Actually, describing what Ferguson has as a “police department” seems like slander to police departments that actually police. Ferguson has a bunch of guys — mostly white — whose main job appears to be shaking down the city’s residents — most of whom are African-American.

Ferguson’s moneymakers did that by writing tickets and arresting people, often for no legitimate reason and in violation of their Constitutional rights.

And when those people found themselves in the maw of the Ferguson money-grubbing machine — calling it a justice system is unfair to judges who actually aspire to justice — it was like leeches attacking. Small tickets unfairly given because huge penalties because the people didn’t understand what was going on or couldn’t pay exactly what the vultures sought.

For people who saw President Obama as the punchline to a joke instead of the duly elected chief executive of this country, it was a sweet coincidence that the people they were victimizing were African-American. They needed the money anyway, so why not get it from people they didn’t particularly care for or about?

The other striking thing to me is the incredible lack of personal responsibility the people who control the system. While they scorn the people of the community for not being able to keep up with the escalating obligations they imposed, they were doing the old-boy thing for their own irresponsibility — getting officials in nearby towns to drop speeding tickets and complaints for running stop signs.

I’m fortunate to live in a place where the police do their jobs well. I know the police do their jobs well because our town consistently is among those with the lowest crime rates in the nation. Not being a person of color, I don’t know if that’s a universally held view.
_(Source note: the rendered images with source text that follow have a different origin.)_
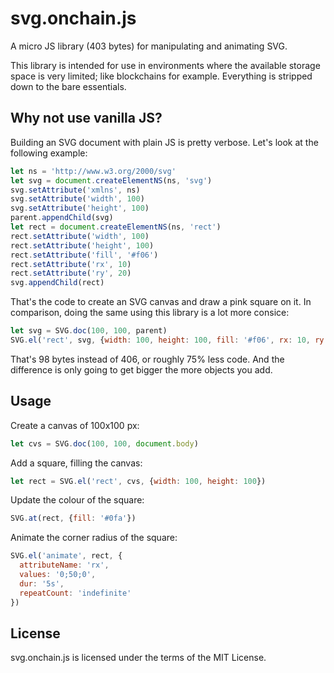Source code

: # svg.onchain.js
A micro JS library (403 bytes) for manipulating and animating SVG.

This library is intended for use in environments where the available storage
space is very limited; like blockchains for example. Everything is stripped down
to the bare essentials. 

## Why not use vanilla JS?
Building an SVG document with plain JS is pretty verbose. Let's look at the 
following example:

```js
let ns = 'http://www.w3.org/2000/svg'
let svg = document.createElementNS(ns, 'svg')
svg.setAttribute('xmlns', ns)
svg.setAttribute('width', 100)
svg.setAttribute('height', 100)
parent.appendChild(svg)
let rect = document.createElementNS(ns, 'rect')
rect.setAttribute('width', 100)
rect.setAttribute('height', 100)
rect.setAttribute('fill', '#f06')
rect.setAttribute('rx', 10)
rect.setAttribute('ry', 20)
svg.appendChild(rect)
```

That's the code to create an SVG canvas and draw a pink square on it. In
comparison, doing the same using this library is a lot more consice:

```js
let svg = SVG.doc(100, 100, parent)
SVG.el('rect', svg, {width: 100, height: 100, fill: '#f06', rx: 10, ry: 20})
```

That's 98 bytes instead of 406, or roughly 75% less code. And the difference is
only going to get bigger the more objects you add.

## Usage
Create a canvas of 100x100 px:

```js
let cvs = SVG.doc(100, 100, document.body)
```

Add a square, filling the canvas:

```js
let rect = SVG.el('rect', cvs, {width: 100, height: 100})
```

Update the colour of the square:

```js
SVG.at(rect, {fill: '#0fa'})
```

Animate the corner radius of the square:

```js
SVG.el('animate', rect, {
  attributeName: 'rx',
  values: '0;50;0',
  dur: '5s',
  repeatCount: 'indefinite'
})
```

## License
svg.onchain.js is licensed under the terms of the MIT License.
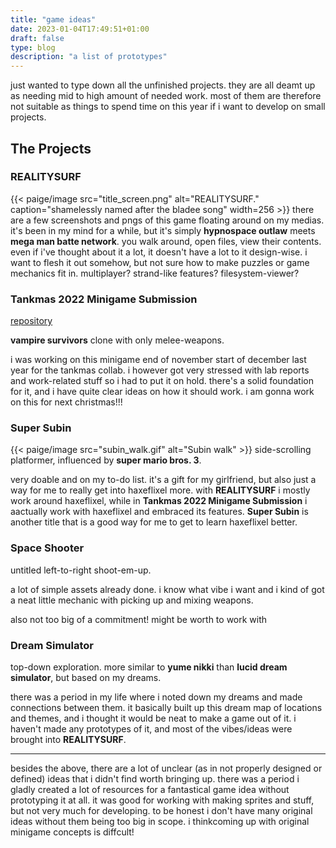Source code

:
 ```yaml
---
title: "game ideas"
date: 2023-01-04T17:49:51+01:00
draft: false
type: blog
description: "a list of prototypes"
---
```


just wanted to type down all the unfinished projects. they are all deamt up as needing mid to high amount of needed work. most of them are therefore not suitable as things to spend time on this year if i want to develop on small projects.

## The Projects
### REALITYSURF
{{< paige/image src="title_screen.png" alt="REALITYSURF." caption="shamelessly named after the bladee song" width=256 >}}
there are a few screenshots and pngs of this game floating around on my medias. it's been in my mind for a while, but it's simply **hypnospace outlaw** meets **mega man batte network**. you walk around, open files, view their contents. even if i've thought about it a lot, it doesn't have a lot to it design-wise. i want to flesh it out somehow, but not sure how to make puzzles or game mechanics fit in. multiplayer? strand-like features? filesystem-viewer?

### Tankmas 2022 Minigame Submission
[repository](https://github.com/oscarcederberg/adventcollab2022-melee)

**vampire survivors** clone with only melee-weapons.

i was working on this minigame end of november start of december last year for the tankmas collab. i however got very stressed with lab reports and work-related stuff so i had to put it on hold. there's a solid foundation for it, and i have quite clear ideas on how it should work. i am gonna work on this for next christmas!!!

### Super Subin
{{< paige/image src="subin_walk.gif" alt="Subin walk" >}}
side-scrolling platformer, influenced by **super mario bros. 3**.

very doable and on my to-do list. it's a gift for my girlfriend, but also just a way for me to really get into haxeflixel more. with **REALITYSURF** i mostly work around haxeflixel, while in **Tankmas 2022 Minigame Submission** i aactually work with haxeflixel and embraced its features. **Super Subin** is another title that is a good way for me to get to learn haxeflixel better.

### Space Shooter
untitled left-to-right shoot-em-up.

a lot of simple assets already done. i know what vibe i want and i kind of got a neat little mechanic with picking up and mixing weapons.

also not too big of a commitment! might be worth to work with

### Dream Simulator
top-down exploration. more similar to **yume nikki** than **lucid dream simulator**, but based on my dreams.

there was a period in my life where i noted down my dreams and made connections between them. it basically built up this dream map of locations and themes, and i thought it would be neat to make a game out of it. i haven't made any prototypes of it, and most of the vibes/ideas were brought into **REALITYSURF**.

------------

besides the above, there are a lot of unclear (as in not properly designed or defined) ideas that i didn't find worth bringing up. there was a period i gladly created a lot of resources for a fantastical game idea without prototyping it at all. it was good for working with making sprites and stuff, but not very much for developing. to be honest i don't have many original ideas without them being too big in scope. i thinkcoming up with original minigame concepts is diffcult!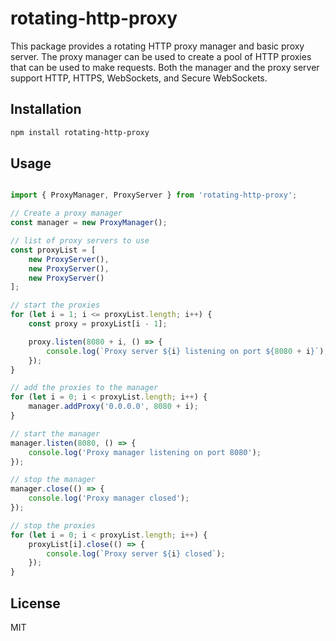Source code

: # rotating-http-proxy

This package provides a rotating HTTP proxy manager and basic proxy server. The proxy manager can be used to create a pool of HTTP proxies that can be used to make requests. Both the manager and the proxy server support HTTP, HTTPS, WebSockets, and Secure WebSockets.

## Installation

```bash
npm install rotating-http-proxy
```

## Usage
```typescript

import { ProxyManager, ProxyServer } from 'rotating-http-proxy';

// Create a proxy manager
const manager = new ProxyManager();

// list of proxy servers to use
const proxyList = [
    new ProxyServer(),
    new ProxyServer(),
    new ProxyServer()
];

// start the proxies
for (let i = 1; i <= proxyList.length; i++) {
    const proxy = proxyList[i - 1];

    proxy.listen(8080 + i, () => {
        console.log(`Proxy server ${i} listening on port ${8080 + i}`);
    });
}

// add the proxies to the manager
for (let i = 0; i < proxyList.length; i++) {
    manager.addProxy('0.0.0.0', 8080 + i);
}

// start the manager
manager.listen(8080, () => {
    console.log('Proxy manager listening on port 8080');
});

// stop the manager
manager.close(() => {
    console.log('Proxy manager closed');
});

// stop the proxies
for (let i = 0; i < proxyList.length; i++) {
    proxyList[i].close(() => {
        console.log(`Proxy server ${i} closed`);
    });
}
```

## License

MIT
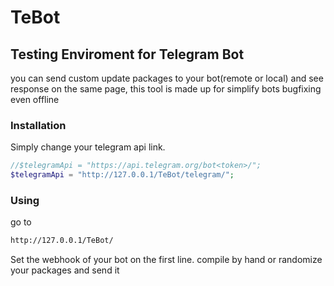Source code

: # TeBot
## Testing Enviroment for Telegram Bot
you can send custom update packages to your bot(remote or local) and see response on the same page, this tool is made up for simplify bots bugfixing even offline
### Installation
Simply change your telegram api link.
```php
//$telegramApi = "https://api.telegram.org/bot<token>/";
$telegramApi = "http://127.0.0.1/TeBot/telegram/";
```
### Using
go to 
```sh
http://127.0.0.1/TeBot/
```
Set the webhook of your bot on the first line.
compile by hand or randomize your packages and send it
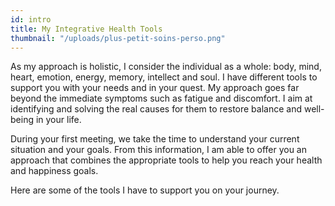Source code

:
 ```yaml
---
id: intro
title: My Integrative Health Tools
thumbnail: "/uploads/plus-petit-soins-perso.png"
---
```


As my approach is holistic, I consider the individual as a whole: body, mind, heart, emotion, energy, memory, intellect and soul. I have different tools to support you with your needs and in your quest. My approach goes far beyond the immediate symptoms such as fatigue and discomfort. I aim at identifying and solving the real causes for them to restore balance and well-being in your life.

During your first meeting, we take the time to understand your current situation and your goals. From this information, I am able to offer you an approach that combines the appropriate tools to help you reach your health and happiness goals.

Here are some of the tools I have to support you on your journey.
But I’m willing to bet that all residents of my town appreciate the safety of the community. That’s the feeling the people of Ferguson are entitled to as well. They should not feel as though they are a cash crop to be harvested.

4. There’s a common thread running between the Justice Department’s report on Ferguson and a terrific series on government debt collection by my former CNNMoney colleagues Blake Ellis and Melanie Hicken.

In that series, Ms. Ellis and Ms. Hicken describe how government agencies are using private debt collectors to get fees and penalties. The agencies are able to charge steep premiums and make threats, and can skirt around consumer protection laws to do so. (Here’s the latest story

The common thread in these stories is government’s need for money. By whatever means necessary. It doesn’t matter whether rights are trampled on or lives are ruined.

Now before you think this is going to be an anti-government rant, and that I’m going all Ron Paul on you, it’s not. It’s quite the opposite.

Governments need money to do the jobs that government is supposed to do. If you don’t believe that, take a look at the picture at the top of the page. That street needs in the background needs to be plowed (and, in fact, was a few minutes after the photo was taken). The road underneath it, battered by freeze-and-thaw cycles that have rendered it a moonscape, needs paving work.

Somebody, somehow, has got to pay for that. That somebody is us. That somehow is our taxes.

Americans grumble so much about taxes that the only way you can be elected to office is to say you’re cutting them. Saying you’ll raise taxes — or not saying you won’t — is the third rail of politics in this country. And hey, my accountant is about to tell me how much of my money I have to send to Washington, Albany and Trenton (!!!).

But when tax revenue falls short, governments have to find ways to get the money to plow those streets and pave them in the spring. They have to find ways to pay the cops who patrol towns and cities.

They resort to what they do in Ferguson, or what you’ll read in the CNNMoney stories. Unless the attitude changes, we might be hearing about this kind of crap for awhile.